About one-half of the Class of 1937 in Harvard College are "going into business" when they graduate. Just what this means, many of them are not sure; "office work" and "management" are their most common interpretations of the phrase. They know about certain manufacturing industries, and in the same breath talk about banks, advertising agencies, and publishing houses. They know that some people work in factories and that other people sell things, but they imagine that the factory people are dirty and ignorant and that the salesmen are back-slapping parasites whose function is to force their customers to buy things they neither need nor want. The unfortunate clerk who pores over his account books from dawn to dusk is in a blind alley and the slave of his work. "These", says the senior, "are not the things I want to do; surely somewhere in the business world is a job for a college man, perhaps a job I never heard of, perhaps in 'office work' or 'management'.

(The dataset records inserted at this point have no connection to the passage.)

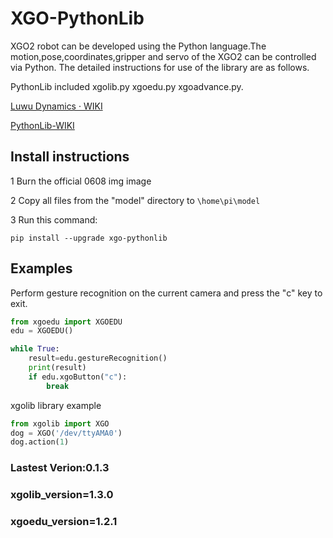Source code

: # XGO-PythonLib

XGO2 robot can be developed using the Python language.The motion,pose,coordinates,gripper and servo of the XGO2 can be controlled via Python. The detailed instructions for use of the library are as follows.

PythonLib included xgolib.py xgoedu.py xgoadvance.py.

[Luwu Dynamics · WIKI](https://www.yuque.com/luwudynamics)

[PythonLib-WIKI](https://www.yuque.com/luwudynamics/cn/mxkaodwpo2h5zmvw)



## Install instructions 

1 Burn the official 0608 img image 

2 Copy all files from the "model" directory to `\home\pi\model`

3 Run this command:

```
pip install --upgrade xgo-pythonlib
```

## Examples

Perform gesture recognition on the current camera and press the "c" key to exit.

```python
from xgoedu import XGOEDU 
edu = XGOEDU()

while True:
    result=edu.gestureRecognition()  
    print(result)
    if edu.xgoButton("c"):  
        break
```
xgolib library example
```python
from xgolib import XGO
dog = XGO('/dev/ttyAMA0')
dog.action(1)
```
### Lastest Verion:0.1.3

### xgolib_version=1.3.0

### xgoedu_version=1.2.1



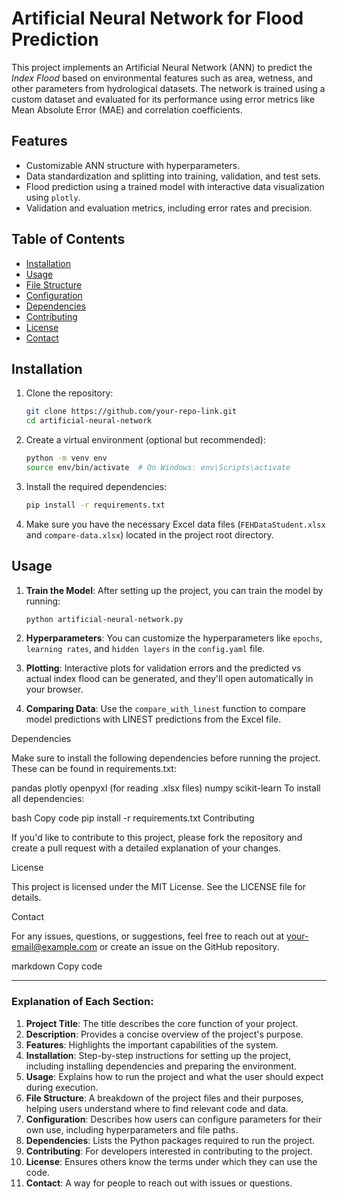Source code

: # Artificial Neural Network for Flood Prediction

This project implements an Artificial Neural Network (ANN) to predict the *Index Flood* based on environmental features such as area, wetness, and other parameters from hydrological datasets. The network is trained using a custom dataset and evaluated for its performance using error metrics like Mean Absolute Error (MAE) and correlation coefficients.

## Features

- Customizable ANN structure with hyperparameters.
- Data standardization and splitting into training, validation, and test sets.
- Flood prediction using a trained model with interactive data visualization using `plotly`.
- Validation and evaluation metrics, including error rates and precision.

## Table of Contents

- [Installation](#installation)
- [Usage](#usage)
- [File Structure](#file-structure)
- [Configuration](#configuration)
- [Dependencies](#dependencies)
- [Contributing](#contributing)
- [License](#license)
- [Contact](#contact)

## Installation

1. Clone the repository:

    ```bash
    git clone https://github.com/your-repo-link.git
    cd artificial-neural-network
    ```

2. Create a virtual environment (optional but recommended):

    ```bash
    python -m venv env
    source env/bin/activate  # On Windows: env\Scripts\activate
    ```

3. Install the required dependencies:

    ```bash
    pip install -r requirements.txt
    ```

4. Make sure you have the necessary Excel data files (`FEHDataStudent.xlsx` and `compare-data.xlsx`) located in the project root directory.

## Usage

1. **Train the Model**: After setting up the project, you can train the model by running:

    ```bash
    python artificial-neural-network.py
    ```

2. **Hyperparameters**: You can customize the hyperparameters like `epochs`, `learning rates`, and `hidden layers` in the `config.yaml` file.

3. **Plotting**: Interactive plots for validation errors and the predicted vs actual index flood can be generated, and they'll open automatically in your browser.

4. **Comparing Data**: Use the `compare_with_linest` function to compare model predictions with LINEST predictions from the Excel file.

Dependencies

Make sure to install the following dependencies before running the project. These can be found in requirements.txt:

pandas
plotly
openpyxl (for reading .xlsx files)
numpy
scikit-learn
To install all dependencies:

bash
Copy code
pip install -r requirements.txt
Contributing

If you'd like to contribute to this project, please fork the repository and create a pull request with a detailed explanation of your changes.

License

This project is licensed under the MIT License. See the LICENSE file for details.

Contact

For any issues, questions, or suggestions, feel free to reach out at your-email@example.com or create an issue on the GitHub repository.

markdown
Copy code

---

### Explanation of Each Section:

1. **Project Title**: The title describes the core function of your project.
2. **Description**: Provides a concise overview of the project's purpose.
3. **Features**: Highlights the important capabilities of the system.
4. **Installation**: Step-by-step instructions for setting up the project, including installing dependencies and preparing the environment.
5. **Usage**: Explains how to run the project and what the user should expect during execution.
6. **File Structure**: A breakdown of the project files and their purposes, helping users understand where to find relevant code and data.
7. **Configuration**: Describes how users can configure parameters for their own use, including hyperparameters and file paths.
8. **Dependencies**: Lists the Python packages required to run the project.
9. **Contributing**: For developers interested in contributing to the project.
10. **License**: Ensures others know the terms under which they can use the code.
11. **Contact**: A way for people to reach out with issues or questions.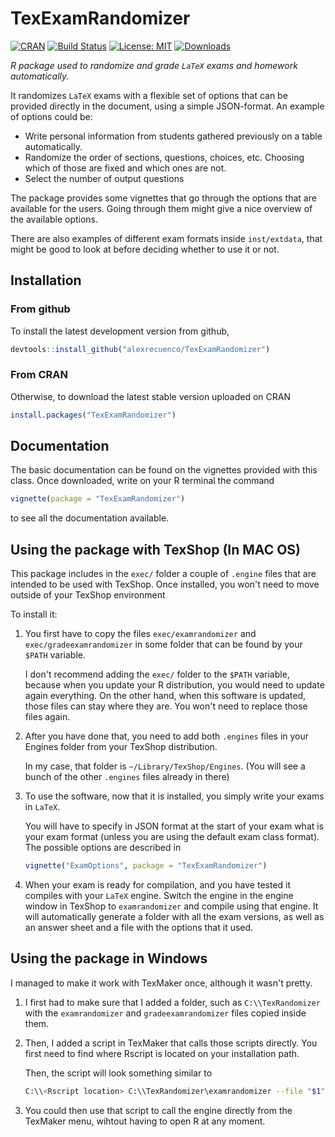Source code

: # TexExamRandomizer 
[![CRAN](https://www.r-pkg.org/badges/version/TexExamRandomizer)](https://cran.r-project.org/package=TexExamRandomizer)
[![Build Status](https://travis-ci.org/alexrecuenco/TexExamRandomizer.svg?branch=master)](https://travis-ci.org/alexrecuenco/TexExamRandomizer)
[![License: MIT](https://img.shields.io/badge/License-MIT-yellow.svg)](https://opensource.org/licenses/MIT)
[![Downloads](http://cranlogs.r-pkg.org/badges/TexExamRandomizer)](http://www.r-pkg.org/pkg/TexExamRandomizer)

[comment]:?color=brightgreen 

_R package used to randomize and grade `LaTeX` exams and homework automatically._

It randomizes `LaTeX` exams with a flexible set of options that can be provided directly in the document, using a simple JSON-format.
An example of options could be:

- Write personal information from students gathered previously on a table automatically.
- Randomize the order of sections, questions, choices, etc. Choosing which of those are fixed and which ones are not.
- Select the number of output questions


The package provides some vignettes that go through the options that are available for the users. Going through them might give a nice overview of the available options.

There are also examples of different exam formats inside `inst/extdata`, that might be good to look at before deciding whether to use it or not.

## Installation

### From github

To install the latest development version from github, 

```r
devtools::install_github("alexrecuenco/TexExamRandomizer")
```

### From CRAN

Otherwise, to download the latest stable version uploaded on CRAN

```r
install.packages("TexExamRandomizer")
```

## Documentation

The basic documentation can be found on the vignettes provided with this class. Once downloaded, write on your R terminal the command

```r
vignette(package = "TexExamRandomizer")
```
to see all the documentation available.

  
## Using the package with TexShop (In MAC OS)


This package includes in the `exec/` folder a couple of `.engine` files that are intended to be used with TexShop. 
Once installed, you won't need to move outside of your TexShop environment

To install it:

1. You first have to copy the files `exec/examrandomizer` and `exec/gradeexamrandomizer` in some folder that can be found by your `$PATH` variable. 

    I don't recommend adding the `exec/` folder to the `$PATH` variable, because when you update your R distribution, you would need to update again everything. On the other hand, when this software is updated, those files can stay where they are. You won't need to replace those files again.
    
2. After you have done that, you need to add both `.engines` files in your Engines folder from your TexShop distribution.

    In my case, that folder is `~/Library/TexShop/Engines`. (You will see a bunch of the other `.engines` files already in there)
    
3. To use the software, now that it is installed, you simply write your exams in `LaTeX`. 

   You will have to specify in JSON format at the start of your exam what is your exam format (unless you are using the default exam class format). The possible options are described in
   
   ```r
   vignette("ExamOptions", package = "TexExamRandomizer")
   ``` 

4. When your exam is ready for compilation, and you have tested it compiles with your `LaTeX` engine. Switch the engine in the engine window in TexShop to `examrandomizer` and compile using that engine. It will automatically generate a folder with all the exam versions, as well as an answer sheet and a file with the options that it used.

## Using the package in Windows

I managed to make it work with TexMaker once, although it wasn't pretty.

1. I first had to make sure that I added a folder, such as `C:\\TexRandomizer` with the `examrandomizer` and `gradeexamrandomizer` files copied inside them.

2. Then, I added a script in TexMaker that calls those scripts directly. You first need to find where Rscript is located on your installation path.

   Then, the script will look something similar to
    
    ```bash
    C:\\<Rscript location> C:\\TexRandomizer\examrandomizer --file "$1" --compile
    ```

3. You could then use that script to call the engine directly from the TexMaker menu, wihtout having to open R at any moment.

To reduce these fantasies to practical terms and to bring some order to the confused thinking and bewilderment of the undergraduate who is "going into business" is a basic function of the Alumni Placement Office. For two reasons college men seeking employment in business and industry should see clearly what their opportunities are and choose intelligently among them. First is fitness for the job and the rewards which come from satisfactory placement. Any reasonably intelligent and personable college man can do many jobs well; he cannot, however, do every jobs well. A thorough and systematic appraisal of business and industrial opportunities for college men will reveal to him the elements of jobs which for him will make for congenial or uncongenial employment, and will permit his weighing of factors necessary for planning a satisfying career. Second, employers expect college men seeking work to have a specific objective and to speak with conviction of the choice they have made and reasons for that choice. For a college senior to define his objectives in the business world this becomes an effective aid to him in the strenuous competition for jobs which now exist.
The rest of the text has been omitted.